[Exercise directions]: An image-free, verbatim transcription of the records is the expected result.

Top of Records to use

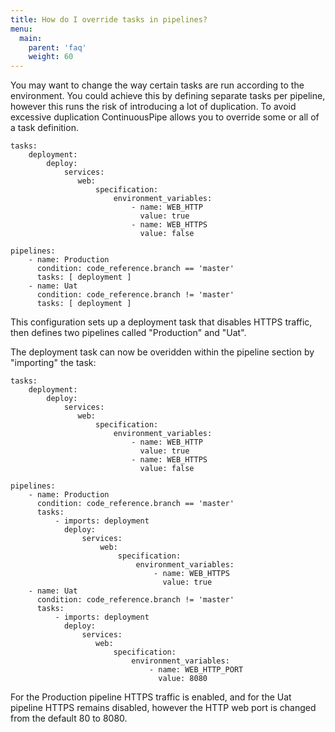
 ```yaml
---
title: How do I override tasks in pipelines?
menu:
  main:
    parent: 'faq'
    weight: 60
---
```

You may want to change the way certain tasks are run according to the environment. You could achieve this by defining separate tasks per pipeline, however this runs the risk of introducing a lot of duplication. To avoid excessive duplication ContinuousPipe allows you to override some or all of a task definition.

```
tasks:
    deployment:
        deploy:
            services:
               web:
                   specification:
                       environment_variables:
                           - name: WEB_HTTP
                             value: true
                           - name: WEB_HTTPS
                             value: false
        
pipelines:
    - name: Production
      condition: code_reference.branch == 'master'
      tasks: [ deployment ]
    - name: Uat
      condition: code_reference.branch != 'master'
      tasks: [ deployment ]
```

This configuration sets up a deployment task that disables HTTPS traffic, then defines two pipelines called "Production" and "Uat". 

The deployment task can now be overidden within the pipeline section by "importing" the task: 

```
tasks:
    deployment:
        deploy:
            services:
               web:
                   specification:
                       environment_variables:
                           - name: WEB_HTTP
                             value: true
                           - name: WEB_HTTPS
                             value: false
        
pipelines:
    - name: Production
      condition: code_reference.branch == 'master'
      tasks:
          - imports: deployment
            deploy:
                services:
                    web:
                        specification:
                            environment_variables:
                                - name: WEB_HTTPS
                                  value: true
    - name: Uat
      condition: code_reference.branch != 'master'
      tasks:
          - imports: deployment
            deploy:
                services:
                   web:
                       specification:
                           environment_variables:
                               - name: WEB_HTTP_PORT
                                 value: 8080
```

For the Production pipeline HTTPS traffic is enabled, and for the Uat pipeline HTTPS remains disabled, however the HTTP web port is changed from the default 80 to 8080.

Bottom of Records to use

[Response to the task]:
 ```yaml
---
title: How do I override tasks in pipelines?
menu:
  main:
    parent: 'faq'
    weight: 60
---
```

You may want to change the way certain tasks are run according to the environment. You could achieve this by defining separate tasks per pipeline, however this runs the risk of introducing a lot of duplication. To avoid excessive duplication ContinuousPipe allows you to override some or all of a task definition.

```
tasks:
    deployment:
        deploy:
            services:
               web:
                   specification:
                       environment_variables:
                           - name: WEB_HTTP
                             value: true
                           - name: WEB_HTTPS
                             value: false
        
pipelines:
    - name: Production
      condition: code_reference.branch == 'master'
      tasks: [ deployment ]
    - name: Uat
      condition: code_reference.branch != 'master'
      tasks: [ deployment ]
```

This configuration sets up a deployment task that disables HTTPS traffic, then defines two pipelines called "Production" and "Uat". 

The deployment task can now be overidden within the pipeline section by "importing" the task: 

```
tasks:
    deployment:
        deploy:
            services:
               web:
                   specification:
                       environment_variables:
                           - name: WEB_HTTP
                             value: true
                           - name: WEB_HTTPS
                             value: false
        
pipelines:
    - name: Production
      condition: code_reference.branch == 'master'
      tasks:
          - imports: deployment
            deploy:
                services:
                    web:
                        specification:
                            environment_variables:
                                - name: WEB_HTTPS
                                  value: true
    - name: Uat
      condition: code_reference.branch != 'master'
      tasks:
          - imports: deployment
            deploy:
                services:
                   web:
                       specification:
                           environment_variables:
                               - name: WEB_HTTP_PORT
                                 value: 8080
```

For the Production pipeline HTTPS traffic is enabled, and for the Uat pipeline HTTPS remains disabled, however the HTTP web port is changed from the default 80 to 8080.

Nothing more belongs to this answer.